Why not just decide that 'X' (m)secs without response indicates that a failure has occurred of enough significance to cancel a pending transaction?

To expand on this:

What if the embedded instance that network server is connecting to allowed setting an upper limit on the amount of time any transaction can take? Then, when this limit is hit regardless what state server and client is in the database rolls back the transaction, and the locks are released anyway. Network server would still need to do cleanup of the client connection, but at least that would solve the problem of locks being held indefinitely.

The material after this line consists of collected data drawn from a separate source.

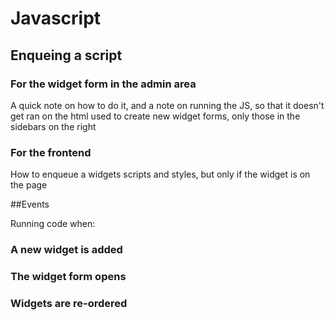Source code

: # Javascript

## Enqueing a script

### For the widget form in the admin area

A quick note on how to do it, and a note on running the JS, so that it doesn't get ran on the html used to create new widget forms, only those in the sidebars on the right

### For the frontend

How to enqueue a widgets scripts and styles, but only if the widget is on the page

##Events

Running code when:

### A new widget is added

### The widget form opens

### Widgets are re-ordered

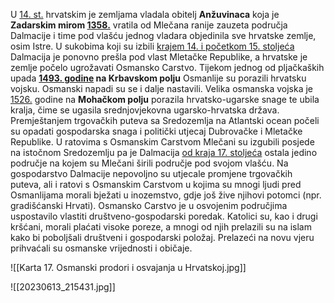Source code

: U <u>14. st.</u> hrvatskim je zemljama vladala obitelj **Anžuvinaca** koja je **Zadarskim mirom <u>1358.</u>** vratila od Mlečana ranije zauzeta područja Dalmacije i time pod vlašću jednog vladara objedinila sve hrvatske zemlje, osim Istre. U sukobima koji su izbili <u>krajem 14. i početkom 15. stoljeća</u> Dalmacija je ponovno prešla pod vlast Mletačke Republike, a hrvatske je zemlje počelo ugrožavati Osmansko Carstvo. Tijekom jednog od pljačkaških upada **<u>1493. godine</u> na Krbavskom polju** Osmanlije su porazili hrvatsku vojsku. Osmanski napadi su se i dalje nastavili. Velika osmanska vojska je <u>1526.</u> godine na **Mohačkom polju** porazila hrvatsko-ugarske snage te ubila kralja, čime se ugasila srednjovjekovna ugarsko-hrvatska država.
Premještanjem trgovačkih puteva sa Sredozemlja na Atlantski ocean počeli su opadati gospodarska snaga i politički utjecaj Dubrovačke i Mletačke Republike. U ratovima s Osmanskim Carstvom Mlečani su izgubili posjede na istočnom Sredozemlju pa je Dalmacija <u>od kraja 17. stoljeća</u> ostala jedino područje na kojem su Mlečani širili područje pod svojom vlašću. Na gospodarstvo Dalmacije nepovoljno su utjecale promjene trgovačkih puteva, ali i ratovi s Osmanskim Carstvom u kojima su mnogi ljudi pred Osmanlijama morali bježati u inozemstvo, gdje još žive njihovi potomci (npr. gradišćanski Hrvati).
Osmansko Carstvo je u osvojenim područjima uspostavilo vlastiti društveno-gospodarski poredak. Katolici su, kao i drugi kršćani, morali plaćati visoke poreze, a mnogi od njih prelazili su na islam kako bi poboljšali društveni i gospodarski položaj. Prelazeći na novu vjeru prihvaćali su osmanske vrijednosti i običaje.

![[Karta 17. Osmanski prodori i osvajanja u Hrvatskoj.jpg]]

![[20230613_215431.jpg]]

A configurable upper limit to the life of any transaction that holds a lock seems like it would be a good thing to have, even for embedded and not just for Network Server. At some point, lack of communication means that something has gone wrong, whether it is a communications or systems error, and we should probably rollback the transaction and release the locks to let processing continue. This is what DB2 for z/OS does - keep track of which threads hold locks and time them out according to an attribute of the connection:

http://publib.boulder.ibm.com/infocenter/dzichelp/topic/ com.ibm.db2.doc.admin_8.1.0/bjndmstr613.htm (for z/OS, idle thread timeout parameter, note they also suggest setting your keepalive value low if you're really worried about resource consumption)

Strangely, I couldn't find anything on how Oracle or DB2 UDB would handle such a situation, even regarding behavior with respect to TCP keepalive. Does anyone know how this is handled in other databases?

I suppose this might be overly complicated to implement, considering what we're after, but it would address the problem.